Here's a page of speculation about how a single-sex species (female) could work in terms of Earth biology:

Single-Sex Species

In Joanna Russ's classic story "When It Changed," members of the all-female population reproduce by combining ova from two different women.

In isogamy, displayed by some life-forms such as algae and fungi, all gametes have the same size and morphology and so can be considered of the "same sex," which can't technically be labeled either male or female:

Isogamy

Some Earth organisms switch reproductive methods in alternate generations between sexual and asexual reproduction (e.g., budding).

The heroine of Megan Lindholm's CLOVEN HOOVES falls in love with a satyr she thinks of as Pan.
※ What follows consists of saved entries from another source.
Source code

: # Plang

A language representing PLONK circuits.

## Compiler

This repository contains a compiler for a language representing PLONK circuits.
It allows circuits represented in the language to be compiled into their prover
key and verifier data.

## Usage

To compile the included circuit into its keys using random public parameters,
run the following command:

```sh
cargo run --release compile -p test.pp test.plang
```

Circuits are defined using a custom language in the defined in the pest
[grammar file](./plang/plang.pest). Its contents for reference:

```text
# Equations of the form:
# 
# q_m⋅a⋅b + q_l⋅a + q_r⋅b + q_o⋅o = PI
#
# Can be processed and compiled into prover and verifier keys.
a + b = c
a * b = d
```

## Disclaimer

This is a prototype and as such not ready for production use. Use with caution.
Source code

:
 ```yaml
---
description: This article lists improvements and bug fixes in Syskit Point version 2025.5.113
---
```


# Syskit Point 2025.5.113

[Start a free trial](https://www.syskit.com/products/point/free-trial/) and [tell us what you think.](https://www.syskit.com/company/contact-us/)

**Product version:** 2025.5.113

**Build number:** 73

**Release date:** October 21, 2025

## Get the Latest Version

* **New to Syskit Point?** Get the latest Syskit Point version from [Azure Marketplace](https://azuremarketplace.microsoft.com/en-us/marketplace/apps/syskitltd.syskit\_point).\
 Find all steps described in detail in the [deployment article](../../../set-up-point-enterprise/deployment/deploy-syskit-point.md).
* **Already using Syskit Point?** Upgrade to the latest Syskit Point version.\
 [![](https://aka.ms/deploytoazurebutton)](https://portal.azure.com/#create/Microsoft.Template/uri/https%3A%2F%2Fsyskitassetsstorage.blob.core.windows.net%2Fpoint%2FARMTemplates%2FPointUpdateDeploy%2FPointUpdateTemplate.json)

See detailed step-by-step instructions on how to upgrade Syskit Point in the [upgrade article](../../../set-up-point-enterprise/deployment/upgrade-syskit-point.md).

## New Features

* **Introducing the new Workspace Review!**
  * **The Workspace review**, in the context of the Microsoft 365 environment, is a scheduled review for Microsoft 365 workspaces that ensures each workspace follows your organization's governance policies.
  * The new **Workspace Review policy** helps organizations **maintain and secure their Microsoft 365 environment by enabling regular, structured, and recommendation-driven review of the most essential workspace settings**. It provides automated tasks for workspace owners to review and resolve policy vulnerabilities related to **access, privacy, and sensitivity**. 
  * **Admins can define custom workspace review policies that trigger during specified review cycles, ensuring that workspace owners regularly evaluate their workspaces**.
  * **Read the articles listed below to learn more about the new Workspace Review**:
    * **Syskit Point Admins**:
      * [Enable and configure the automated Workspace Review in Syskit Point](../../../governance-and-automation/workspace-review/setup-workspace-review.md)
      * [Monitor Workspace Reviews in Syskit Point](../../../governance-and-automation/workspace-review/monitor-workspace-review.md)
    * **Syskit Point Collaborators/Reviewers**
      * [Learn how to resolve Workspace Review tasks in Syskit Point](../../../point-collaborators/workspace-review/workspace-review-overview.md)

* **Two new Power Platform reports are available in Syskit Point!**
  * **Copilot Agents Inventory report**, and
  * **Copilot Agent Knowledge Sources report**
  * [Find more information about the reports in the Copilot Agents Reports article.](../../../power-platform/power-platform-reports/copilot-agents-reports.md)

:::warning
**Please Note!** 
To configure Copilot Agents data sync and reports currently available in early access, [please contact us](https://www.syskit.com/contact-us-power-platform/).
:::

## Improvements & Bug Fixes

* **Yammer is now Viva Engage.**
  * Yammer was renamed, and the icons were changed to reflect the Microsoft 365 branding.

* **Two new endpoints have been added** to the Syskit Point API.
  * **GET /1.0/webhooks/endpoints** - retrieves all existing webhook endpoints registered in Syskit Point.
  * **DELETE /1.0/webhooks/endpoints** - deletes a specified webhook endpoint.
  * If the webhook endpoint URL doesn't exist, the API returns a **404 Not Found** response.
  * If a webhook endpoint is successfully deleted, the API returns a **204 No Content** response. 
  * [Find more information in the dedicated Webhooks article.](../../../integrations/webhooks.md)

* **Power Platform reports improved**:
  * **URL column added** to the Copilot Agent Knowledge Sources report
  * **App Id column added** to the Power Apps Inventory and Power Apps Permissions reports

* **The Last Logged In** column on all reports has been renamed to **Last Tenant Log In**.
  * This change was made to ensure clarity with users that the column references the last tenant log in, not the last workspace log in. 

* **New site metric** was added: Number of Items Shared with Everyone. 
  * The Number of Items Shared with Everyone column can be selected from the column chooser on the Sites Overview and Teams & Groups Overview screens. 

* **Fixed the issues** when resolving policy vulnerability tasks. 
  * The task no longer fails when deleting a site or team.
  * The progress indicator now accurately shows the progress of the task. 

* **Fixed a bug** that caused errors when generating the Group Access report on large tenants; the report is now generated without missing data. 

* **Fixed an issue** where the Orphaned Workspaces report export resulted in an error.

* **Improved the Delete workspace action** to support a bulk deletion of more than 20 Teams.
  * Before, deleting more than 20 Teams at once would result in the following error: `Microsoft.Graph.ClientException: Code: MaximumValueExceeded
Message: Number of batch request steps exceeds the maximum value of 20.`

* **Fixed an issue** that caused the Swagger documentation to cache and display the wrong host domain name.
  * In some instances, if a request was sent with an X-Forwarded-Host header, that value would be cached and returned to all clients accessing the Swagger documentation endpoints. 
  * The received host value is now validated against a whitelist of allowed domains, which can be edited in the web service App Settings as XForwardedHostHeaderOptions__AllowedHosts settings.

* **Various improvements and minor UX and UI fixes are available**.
This highly unusual novel starts out as, apparently, fantasy, in which at first we can't even be sure the paranormal encounters are happening outside the heroine's mind. Eventually, however, the story becomes SF, when the satyr reveals that he belongs to an all-male species whose members reproduce by implanting clones of themselves into human women through sexual intercourse. Thus, when the heroine gives birth to her satyr baby son, he isn't biologically related to her at all.

The occasional birth of females among the alien race on THE ORVILLE suggests a possibility for the evolution of their alleged all-male species. Maybe they once reproduced alternately sexually (through ordinary mating between male and female) and asexually (by cloning). Maybe some genetic disorder caused the conception of females to cease except in rare cases. Asexual reproduction became the only remaining viable means of perpetuating the species and came to be considered the only normal way. So when the male character in that series lays an egg, he's producing a clone of himself.